INPUT DATA below:

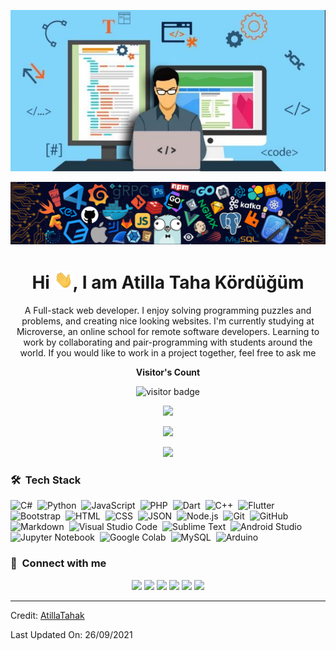 <p align="center"><img src="main.jpg"></p>
<p align="center"><img src="header.png"></p>

<h1 align="center">Hi <img src="Hi.gif" width="30px">, I am Atilla Taha Kördüğüm </h1>

<p align="center" width="150px">A Full-stack web developer. I enjoy solving programming puzzles and problems, and creating nice looking websites. I'm currently studying at Microverse, an online school for remote software developers. Learning to work by collaborating and pair-programming with students around the world. If you would like to work in a project together, feel free to ask me</p>

<p align="center"><b>Visitor's Count</b></p>
<p align="center"><img src="https://profile-counter.glitch.me/%7BAtillaTahak%7D/count.svg" alt="visitor badge"/></p>
<p align="center"><img src="https://github-readme-stats.vercel.app/api/top-langs/?username=AtillaTahak&layout=compact&hide=TSQL&theme=chartreuse-dark"></p>
<p align="center" ><img src="https://github-readme-stats.vercel.app/api?username=AtillaTahak&count_private=true&show_icons=true&&theme=chartreuse-dark&include_all_commits=true" width="400"></p> 
<p align="center" ><img src="https://github-readme-streak-stats.herokuapp.com?user=AtillaTahak&theme=chartreuse-dark"></p>

### 🛠 &nbsp;Tech Stack

![C#](https://img.shields.io/badge/c%23-%2305122A?style=flat&logo=c-sharp)&nbsp;
![Python](https://img.shields.io/badge/-Python-05122A?style=flat&logo=python)&nbsp;
![JavaScript](https://img.shields.io/badge/-JavaScript-05122A?style=flat&logo=javascript)&nbsp;
![PHP](https://img.shields.io/badge/-PHP-05122A?style=flat&logo=php&logoColor=777BB4)&nbsp;
![Dart](https://img.shields.io/badge/-Dart-05122A?style=flat&logo=dart&logoColor=1075C2)&nbsp;
![C++](https://img.shields.io/badge/-C++-05122A?style=flat&logo=C%2B%2B&logoColor=00599C)&nbsp;
![Flutter](https://img.shields.io/badge/-Flutter-05122A?style=flat&logo=flutter&logoColor=02569B)&nbsp;
![Bootstrap](https://img.shields.io/badge/-Bootstrap-05122A?style=flat&logo=bootstrap&logoColor=563D7C)&nbsp;
![HTML](https://img.shields.io/badge/-HTML-05122A?style=flat&logo=HTML5)&nbsp;
![CSS](https://img.shields.io/badge/-CSS-05122A?style=flat&logo=CSS3&logoColor=1572B6)&nbsp;
![JSON](https://img.shields.io/badge/-JSON-05122A?style=flat&logo=json&logoColor=000000)&nbsp;
![Node.js](https://img.shields.io/badge/-Node.js-05122A?style=flat&logo=node.js&logoColor=339933)&nbsp;
![Git](https://img.shields.io/badge/-Git-05122A?style=flat&logo=git)&nbsp;
![GitHub](https://img.shields.io/badge/-GitHub-05122A?style=flat&logo=github)&nbsp;
![Markdown](https://img.shields.io/badge/-Markdown-05122A?style=flat&logo=markdown)&nbsp;
![Visual Studio Code](https://img.shields.io/badge/-Visual%20Studio%20Code-05122A?style=flat&logo=visual-studio-code&logoColor=007ACC)&nbsp;
![Sublime Text](https://img.shields.io/badge/-Sublime%20Text-05122A?style=flat&logo=sublime-text&logoColor=FF9800)&nbsp;
![Android Studio](https://img.shields.io/badge/-Android%20Studio-05122A?style=flat&logo=android-studio&logoColor=3DDC84)&nbsp;
![Jupyter Notebook](https://img.shields.io/badge/-Jupyter%20Notebook-05122A?style=flat&logo=jupyter&logoColor=F37626)&nbsp;
![Google Colab](https://img.shields.io/badge/-Google%20Colab-05122A?style=flat&logo=google-colab&logoColor=F9AB00)&nbsp;
![MySQL](https://img.shields.io/badge/-MySQL-05122A?style=flat&logo=mysql&logoColor=4479A1)&nbsp;
![Arduino](https://img.shields.io/badge/-Arduino-05122A?style=flat&logo=arduino&logoColor=00979D)&nbsp;

### :link: &nbsp;Connect with me

<p align="center">
<a href="https://atillataha.blogspot.com"><img src="https://img.shields.io/badge/-atillataha.blogspot.com-3423A6?style=for-the-badge&logo=Google-Chrome&logoColor=white"/></a>
<a href="https://www.linkedin.com/in/atilla-taha-kördüğüm-a93702186/"><img src="https://img.shields.io/badge/-Atilla%20Taha%20Kördüğüm-0077B5?style=for-the-badge&logo=Linkedin&logoColor=white"/></a>
<a href="mailto:atillatahaa@gmail.com"><img src="https://img.shields.io/badge/-atillatahaa@gmail.com-D14836?style=for-the-badge&logo=Gmail&logoColor=white"/></a>
<a href="https://instagram.com/atilla.taha"><img src="https://img.shields.io/badge/-atilla.taha-E4405F?style=for-the-badge&logo=Instagram&logoColor=white"/></a>
<a href="https://twitter.com/AtillaTahaa"><img src="https://img.shields.io/badge/-AtillaTahaa-1DA1F2?style=for-the-badge&logo=twitter&logoColor=white"/></a>
<a href="https://www.youtube.com/channel/UCmoD0x4Z9vdG2PCsI5p8FYg"><img src="https://img.shields.io/badge/-AtillaTaha-1DA1F2?style=for-the-badge&logo=youtube&logoColor=red"/></a>
</p>

---
Credit: [AtillaTahak](https://github.com/AtillaTahak)

Last Updated On: 26/09/2021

End of INPUT DATA.

> **AIM OF THE TASK**: The records above are to be repeated exactly, apart from their pictures.

> **ANSWER SPACE**:
 <p align="center"><img src="main.jpg"></p>
<p align="center"><img src="header.png"></p>

<h1 align="center">Hi <img src="Hi.gif" width="30px">, I am Atilla Taha Kördüğüm </h1>

<p align="center" width="150px">A Full-stack web developer. I enjoy solving programming puzzles and problems, and creating nice looking websites. I'm currently studying at Microverse, an online school for remote software developers. Learning to work by collaborating and pair-programming with students around the world. If you would like to work in a project together, feel free to ask me</p>

<p align="center"><b>Visitor's Count</b></p>
<p align="center"><img src="https://profile-counter.glitch.me/%7BAtillaTahak%7D/count.svg" alt="visitor badge"/></p>
<p align="center"><img src="https://github-readme-stats.vercel.app/api/top-langs/?username=AtillaTahak&layout=compact&hide=TSQL&theme=chartreuse-dark"></p>
<p align="center" ><img src="https://github-readme-stats.vercel.app/api?username=AtillaTahak&count_private=true&show_icons=true&&theme=chartreuse-dark&include_all_commits=true" width="400"></p> 
<p align="center" ><img src="https://github-readme-streak-stats.herokuapp.com?user=AtillaTahak&theme=chartreuse-dark"></p>

### 🛠 &nbsp;Tech Stack

![C#](https://img.shields.io/badge/c%23-%2305122A?style=flat&logo=c-sharp)&nbsp;
![Python](https://img.shields.io/badge/-Python-05122A?style=flat&logo=python)&nbsp;
![JavaScript](https://img.shields.io/badge/-JavaScript-05122A?style=flat&logo=javascript)&nbsp;
![PHP](https://img.shields.io/badge/-PHP-05122A?style=flat&logo=php&logoColor=777BB4)&nbsp;
![Dart](https://img.shields.io/badge/-Dart-05122A?style=flat&logo=dart&logoColor=1075C2)&nbsp;
![C++](https://img.shields.io/badge/-C++-05122A?style=flat&logo=C%2B%2B&logoColor=00599C)&nbsp;
![Flutter](https://img.shields.io/badge/-Flutter-05122A?style=flat&logo=flutter&logoColor=02569B)&nbsp;
![Bootstrap](https://img.shields.io/badge/-Bootstrap-05122A?style=flat&logo=bootstrap&logoColor=563D7C)&nbsp;
![HTML](https://img.shields.io/badge/-HTML-05122A?style=flat&logo=HTML5)&nbsp;
![CSS](https://img.shields.io/badge/-CSS-05122A?style=flat&logo=CSS3&logoColor=1572B6)&nbsp;
![JSON](https://img.shields.io/badge/-JSON-05122A?style=flat&logo=json&logoColor=000000)&nbsp;
![Node.js](https://img.shields.io/badge/-Node.js-05122A?style=flat&logo=node.js&logoColor=339933)&nbsp;
![Git](https://img.shields.io/badge/-Git-05122A?style=flat&logo=git)&nbsp;
![GitHub](https://img.shields.io/badge/-GitHub-05122A?style=flat&logo=github)&nbsp;
![Markdown](https://img.shields.io/badge/-Markdown-05122A?style=flat&logo=markdown)&nbsp;
![Visual Studio Code](https://img.shields.io/badge/-Visual%20Studio%20Code-05122A?style=flat&logo=visual-studio-code&logoColor=007ACC)&nbsp;
![Sublime Text](https://img.shields.io/badge/-Sublime%20Text-05122A?style=flat&logo=sublime-text&logoColor=FF9800)&nbsp;
![Android Studio](https://img.shields.io/badge/-Android%20Studio-05122A?style=flat&logo=android-studio&logoColor=3DDC84)&nbsp;
![Jupyter Notebook](https://img.shields.io/badge/-Jupyter%20Notebook-05122A?style=flat&logo=jupyter&logoColor=F37626)&nbsp;
![Google Colab](https://img.shields.io/badge/-Google%20Colab-05122A?style=flat&logo=google-colab&logoColor=F9AB00)&nbsp;
![MySQL](https://img.shields.io/badge/-MySQL-05122A?style=flat&logo=mysql&logoColor=4479A1)&nbsp;
![Arduino](https://img.shields.io/badge/-Arduino-05122A?style=flat&logo=arduino&logoColor=00979D)&nbsp;

### :link: &nbsp;Connect with me

<p align="center">
<a href="https://atillataha.blogspot.com"><img src="https://img.shields.io/badge/-atillataha.blogspot.com-3423A6?style=for-the-badge&logo=Google-Chrome&logoColor=white"/></a>
<a href="https://www.linkedin.com/in/atilla-taha-kördüğüm-a93702186/"><img src="https://img.shields.io/badge/-Atilla%20Taha%20Kördüğüm-0077B5?style=for-the-badge&logo=Linkedin&logoColor=white"/></a>
<a href="mailto:atillatahaa@gmail.com"><img src="https://img.shields.io/badge/-atillatahaa@gmail.com-D14836?style=for-the-badge&logo=Gmail&logoColor=white"/></a>
<a href="https://instagram.com/atilla.taha"><img src="https://img.shields.io/badge/-atilla.taha-E4405F?style=for-the-badge&logo=Instagram&logoColor=white"/></a>
<a href="https://twitter.com/AtillaTahaa"><img src="https://img.shields.io/badge/-AtillaTahaa-1DA1F2?style=for-the-badge&logo=twitter&logoColor=white"/></a>
<a href="https://www.youtube.com/channel/UCmoD0x4Z9vdG2PCsI5p8FYg"><img src="https://img.shields.io/badge/-AtillaTaha-1DA1F2?style=for-the-badge&logo=youtube&logoColor=red"/></a>
</p>

---
Credit: [AtillaTahak](https://github.com/AtillaTahak)

Last Updated On: 26/09/2021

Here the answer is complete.